PROBLEM DESCRIPTION:
Word for word, write the records out again, but omit each picture.

━━━━━━━━━━━━━━━━━━━━

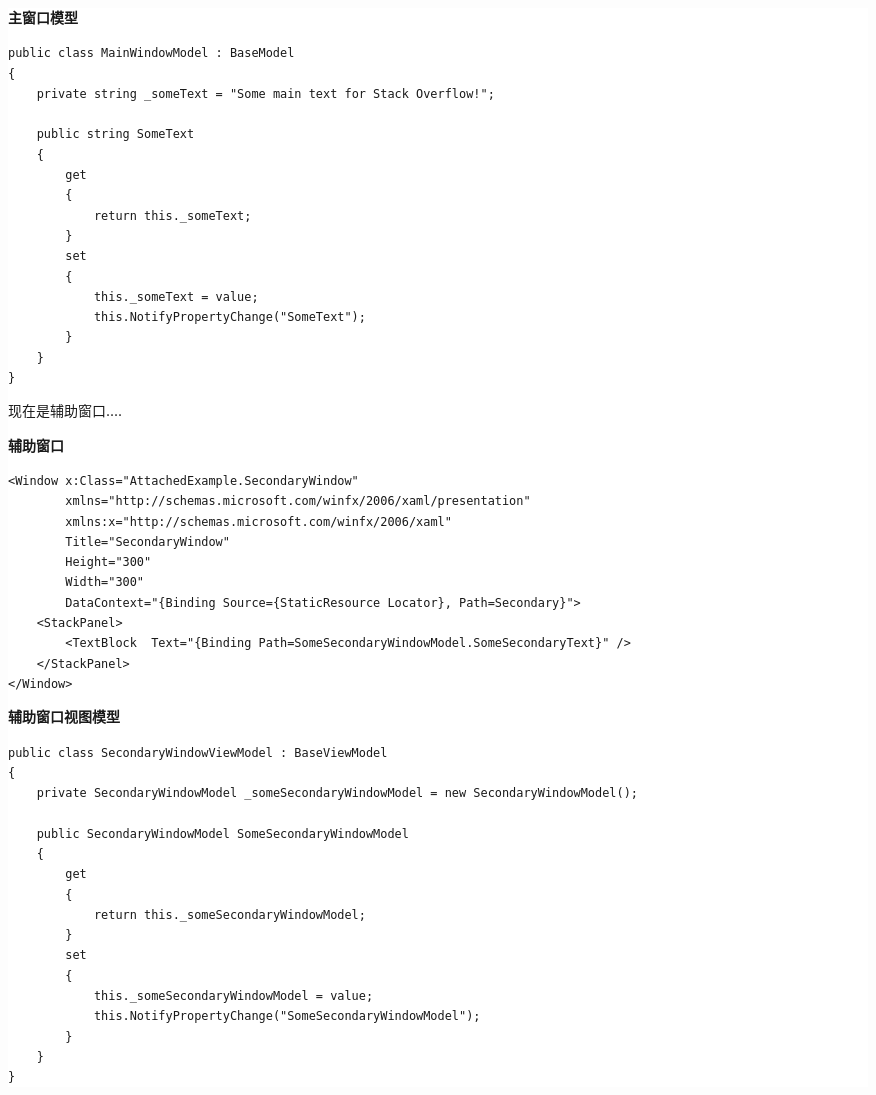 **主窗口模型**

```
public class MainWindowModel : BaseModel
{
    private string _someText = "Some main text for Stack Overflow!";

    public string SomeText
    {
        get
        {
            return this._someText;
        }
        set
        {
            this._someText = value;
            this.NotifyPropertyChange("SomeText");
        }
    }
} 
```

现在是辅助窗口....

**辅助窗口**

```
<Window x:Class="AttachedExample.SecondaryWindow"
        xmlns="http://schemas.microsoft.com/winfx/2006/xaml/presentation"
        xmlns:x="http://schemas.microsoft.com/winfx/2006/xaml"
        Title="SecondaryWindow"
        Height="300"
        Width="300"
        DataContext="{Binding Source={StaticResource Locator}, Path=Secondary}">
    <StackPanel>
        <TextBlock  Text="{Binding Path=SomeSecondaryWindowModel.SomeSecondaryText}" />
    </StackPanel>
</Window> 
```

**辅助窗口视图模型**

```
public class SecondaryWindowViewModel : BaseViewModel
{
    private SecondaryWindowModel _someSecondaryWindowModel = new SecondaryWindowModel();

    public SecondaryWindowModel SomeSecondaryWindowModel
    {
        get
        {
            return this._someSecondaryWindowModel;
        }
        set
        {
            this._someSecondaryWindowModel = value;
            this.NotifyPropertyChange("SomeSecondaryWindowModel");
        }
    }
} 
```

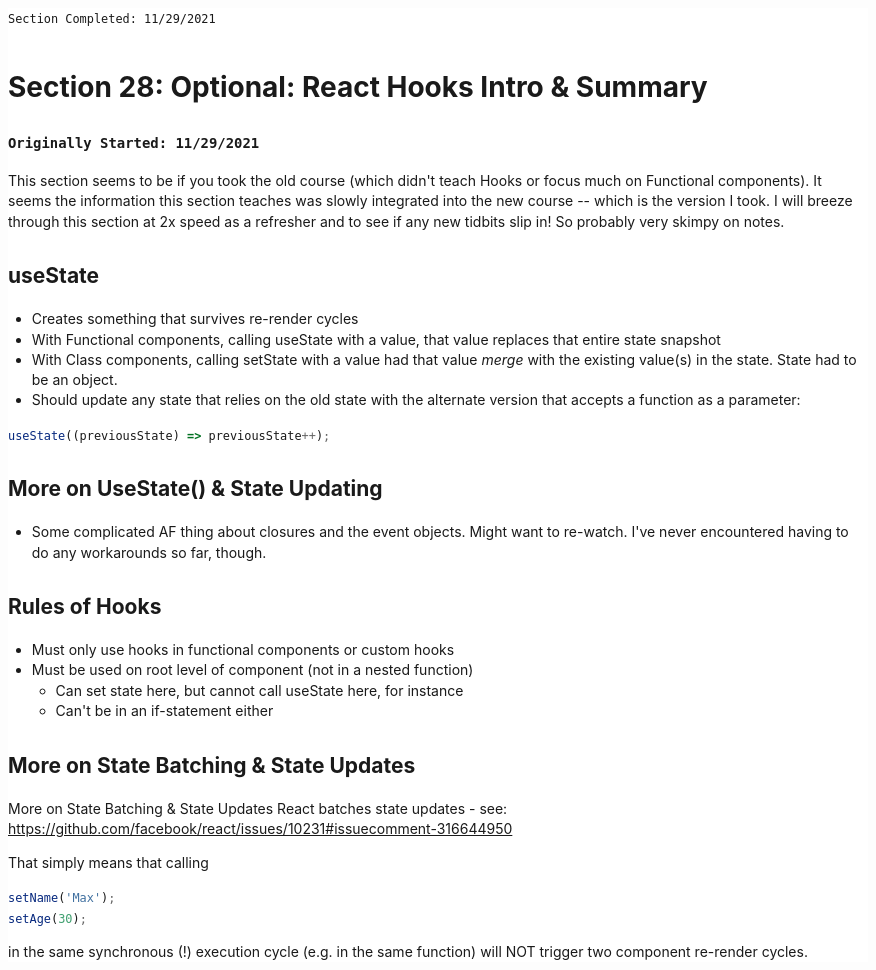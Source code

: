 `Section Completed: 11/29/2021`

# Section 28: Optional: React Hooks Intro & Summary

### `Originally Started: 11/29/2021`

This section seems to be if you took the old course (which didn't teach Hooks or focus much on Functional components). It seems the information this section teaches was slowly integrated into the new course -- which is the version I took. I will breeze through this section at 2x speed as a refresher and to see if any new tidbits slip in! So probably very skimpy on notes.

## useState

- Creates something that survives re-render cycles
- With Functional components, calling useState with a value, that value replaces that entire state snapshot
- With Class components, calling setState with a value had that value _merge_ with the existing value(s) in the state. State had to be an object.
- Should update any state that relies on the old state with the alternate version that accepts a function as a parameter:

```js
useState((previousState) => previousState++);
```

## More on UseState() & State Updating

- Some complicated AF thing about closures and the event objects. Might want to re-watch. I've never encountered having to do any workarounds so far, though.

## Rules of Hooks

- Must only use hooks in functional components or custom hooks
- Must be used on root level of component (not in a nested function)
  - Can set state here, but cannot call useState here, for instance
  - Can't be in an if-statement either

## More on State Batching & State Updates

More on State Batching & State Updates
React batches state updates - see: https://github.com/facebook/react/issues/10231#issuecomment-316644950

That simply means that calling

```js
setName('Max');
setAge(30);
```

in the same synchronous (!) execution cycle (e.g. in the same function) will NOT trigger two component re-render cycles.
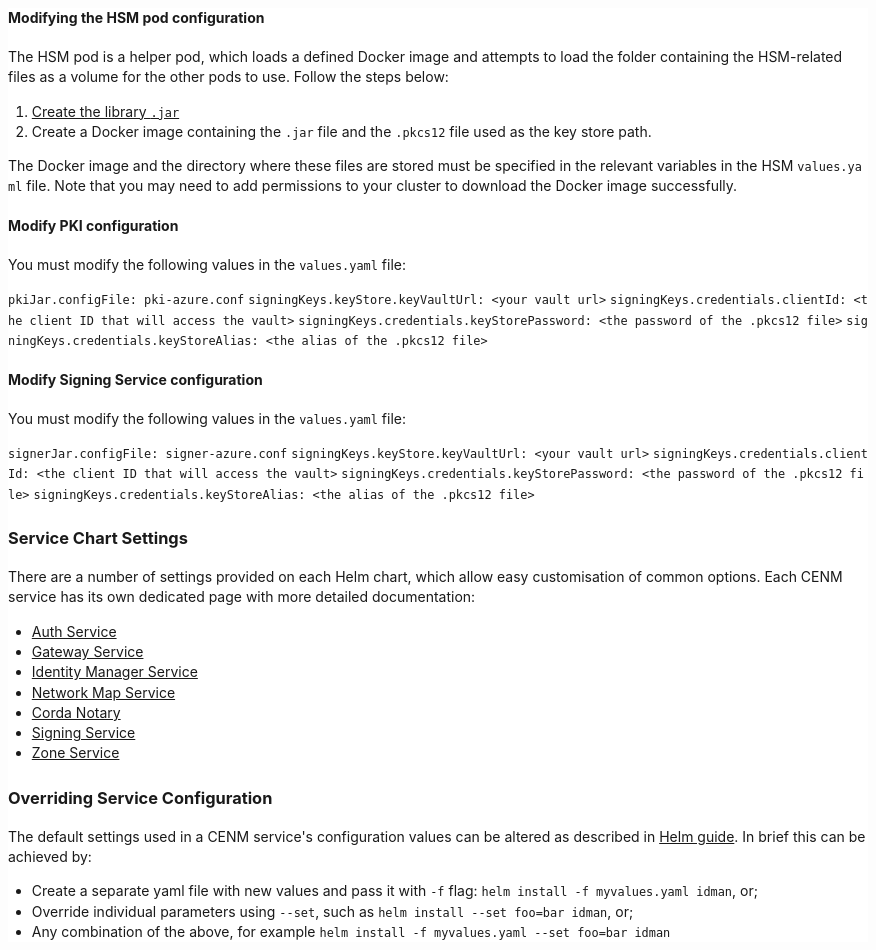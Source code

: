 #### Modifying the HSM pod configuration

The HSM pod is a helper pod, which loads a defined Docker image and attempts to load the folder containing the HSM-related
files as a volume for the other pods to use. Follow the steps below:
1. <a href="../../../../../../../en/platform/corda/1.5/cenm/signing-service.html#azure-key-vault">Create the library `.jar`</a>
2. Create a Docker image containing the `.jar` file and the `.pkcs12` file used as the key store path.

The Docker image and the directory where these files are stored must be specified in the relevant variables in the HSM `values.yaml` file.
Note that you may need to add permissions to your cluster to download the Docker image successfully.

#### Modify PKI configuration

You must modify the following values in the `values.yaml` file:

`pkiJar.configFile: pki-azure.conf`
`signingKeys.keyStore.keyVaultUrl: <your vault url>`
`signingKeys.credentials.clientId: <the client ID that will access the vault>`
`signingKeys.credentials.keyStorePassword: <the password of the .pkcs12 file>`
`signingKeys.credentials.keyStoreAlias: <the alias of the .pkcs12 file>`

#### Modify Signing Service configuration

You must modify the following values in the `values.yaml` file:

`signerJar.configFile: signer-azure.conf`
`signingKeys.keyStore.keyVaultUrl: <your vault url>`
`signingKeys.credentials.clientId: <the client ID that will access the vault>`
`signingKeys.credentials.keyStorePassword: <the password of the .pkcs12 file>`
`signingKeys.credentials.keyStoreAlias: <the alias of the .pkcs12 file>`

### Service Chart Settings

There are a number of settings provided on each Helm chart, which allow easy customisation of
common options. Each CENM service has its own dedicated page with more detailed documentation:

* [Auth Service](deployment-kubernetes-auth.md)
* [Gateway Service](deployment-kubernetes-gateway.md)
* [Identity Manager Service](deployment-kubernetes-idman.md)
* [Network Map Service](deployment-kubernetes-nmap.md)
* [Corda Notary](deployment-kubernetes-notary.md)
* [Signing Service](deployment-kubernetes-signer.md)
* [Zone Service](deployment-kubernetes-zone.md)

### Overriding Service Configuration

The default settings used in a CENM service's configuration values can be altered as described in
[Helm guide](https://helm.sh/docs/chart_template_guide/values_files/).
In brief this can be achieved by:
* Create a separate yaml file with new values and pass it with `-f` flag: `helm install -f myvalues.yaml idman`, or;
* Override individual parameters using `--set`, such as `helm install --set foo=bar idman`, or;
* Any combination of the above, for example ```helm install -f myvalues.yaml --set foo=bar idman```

━━━━━━━━━━━━━━━━━━━━

WRITTEN SOLUTION:
 **主窗口模型**

```
public class MainWindowModel : BaseModel
{
    private string _someText = "Some main text for Stack Overflow!";

    public string SomeText
    {
        get
        {
            return this._someText;
        }
        set
        {
            this._someText = value;
            this.NotifyPropertyChange("SomeText");
        }
    }
} 
```

现在是辅助窗口....

**辅助窗口**

```
<Window x:Class="AttachedExample.SecondaryWindow"
        xmlns="http://schemas.microsoft.com/winfx/2006/xaml/presentation"
        xmlns:x="http://schemas.microsoft.com/winfx/2006/xaml"
        Title="SecondaryWindow"
        Height="300"
        Width="300"
        DataContext="{Binding Source={StaticResource Locator}, Path=Secondary}">
    <StackPanel>
        <TextBlock  Text="{Binding Path=SomeSecondaryWindowModel.SomeSecondaryText}" />
    </StackPanel>
</Window> 
```

**辅助窗口视图模型**

```
public class SecondaryWindowViewModel : BaseViewModel
{
    private SecondaryWindowModel _someSecondaryWindowModel = new SecondaryWindowModel();

    public SecondaryWindowModel SomeSecondaryWindowModel
    {
        get
        {
            return this._someSecondaryWindowModel;
        }
        set
        {
            this._someSecondaryWindowModel = value;
            this.NotifyPropertyChange("SomeSecondaryWindowModel");
        }
    }
} 
```

Source code

: `Section Completed: 11/29/2021`

# Section 28: Optional: React Hooks Intro & Summary

### `Originally Started: 11/29/2021`

This section seems to be if you took the old course (which didn't teach Hooks or focus much on Functional components). It seems the information this section teaches was slowly integrated into the new course -- which is the version I took. I will breeze through this section at 2x speed as a refresher and to see if any new tidbits slip in! So probably very skimpy on notes.

## useState

- Creates something that survives re-render cycles
- With Functional components, calling useState with a value, that value replaces that entire state snapshot
- With Class components, calling setState with a value had that value _merge_ with the existing value(s) in the state. State had to be an object.
- Should update any state that relies on the old state with the alternate version that accepts a function as a parameter:

```js
useState((previousState) => previousState++);
```

## More on UseState() & State Updating

- Some complicated AF thing about closures and the event objects. Might want to re-watch. I've never encountered having to do any workarounds so far, though.

## Rules of Hooks

- Must only use hooks in functional components or custom hooks
- Must be used on root level of component (not in a nested function)
  - Can set state here, but cannot call useState here, for instance
  - Can't be in an if-statement either

## More on State Batching & State Updates

More on State Batching & State Updates
React batches state updates - see: https://github.com/facebook/react/issues/10231#issuecomment-316644950

That simply means that calling

```js
setName('Max');
setAge(30);
```

in the same synchronous (!) execution cycle (e.g. in the same function) will NOT trigger two component re-render cycles.
Source code

: #### Modifying the HSM pod configuration

The HSM pod is a helper pod, which loads a defined Docker image and attempts to load the folder containing the HSM-related
files as a volume for the other pods to use. Follow the steps below:
1. <a href="../../../../../../../en/platform/corda/1.5/cenm/signing-service.html#azure-key-vault">Create the library `.jar`</a>
2. Create a Docker image containing the `.jar` file and the `.pkcs12` file used as the key store path.

The Docker image and the directory where these files are stored must be specified in the relevant variables in the HSM `values.yaml` file.
Note that you may need to add permissions to your cluster to download the Docker image successfully.

#### Modify PKI configuration

You must modify the following values in the `values.yaml` file:

`pkiJar.configFile: pki-azure.conf`
`signingKeys.keyStore.keyVaultUrl: <your vault url>`
`signingKeys.credentials.clientId: <the client ID that will access the vault>`
`signingKeys.credentials.keyStorePassword: <the password of the .pkcs12 file>`
`signingKeys.credentials.keyStoreAlias: <the alias of the .pkcs12 file>`

#### Modify Signing Service configuration

You must modify the following values in the `values.yaml` file:

`signerJar.configFile: signer-azure.conf`
`signingKeys.keyStore.keyVaultUrl: <your vault url>`
`signingKeys.credentials.clientId: <the client ID that will access the vault>`
`signingKeys.credentials.keyStorePassword: <the password of the .pkcs12 file>`
`signingKeys.credentials.keyStoreAlias: <the alias of the .pkcs12 file>`

### Service Chart Settings

There are a number of settings provided on each Helm chart, which allow easy customisation of
common options. Each CENM service has its own dedicated page with more detailed documentation:

* [Auth Service](deployment-kubernetes-auth.md)
* [Gateway Service](deployment-kubernetes-gateway.md)
* [Identity Manager Service](deployment-kubernetes-idman.md)
* [Network Map Service](deployment-kubernetes-nmap.md)
* [Corda Notary](deployment-kubernetes-notary.md)
* [Signing Service](deployment-kubernetes-signer.md)
* [Zone Service](deployment-kubernetes-zone.md)

### Overriding Service Configuration

The default settings used in a CENM service's configuration values can be altered as described in
[Helm guide](https://helm.sh/docs/chart_template_guide/values_files/).
In brief this can be achieved by:
* Create a separate yaml file with new values and pass it with `-f` flag: `helm install -f myvalues.yaml idman`, or;
* Override individual parameters using `--set`, such as `helm install --set foo=bar idman`, or;
* Any combination of the above, for example ```helm install -f myvalues.yaml --set foo=bar idman```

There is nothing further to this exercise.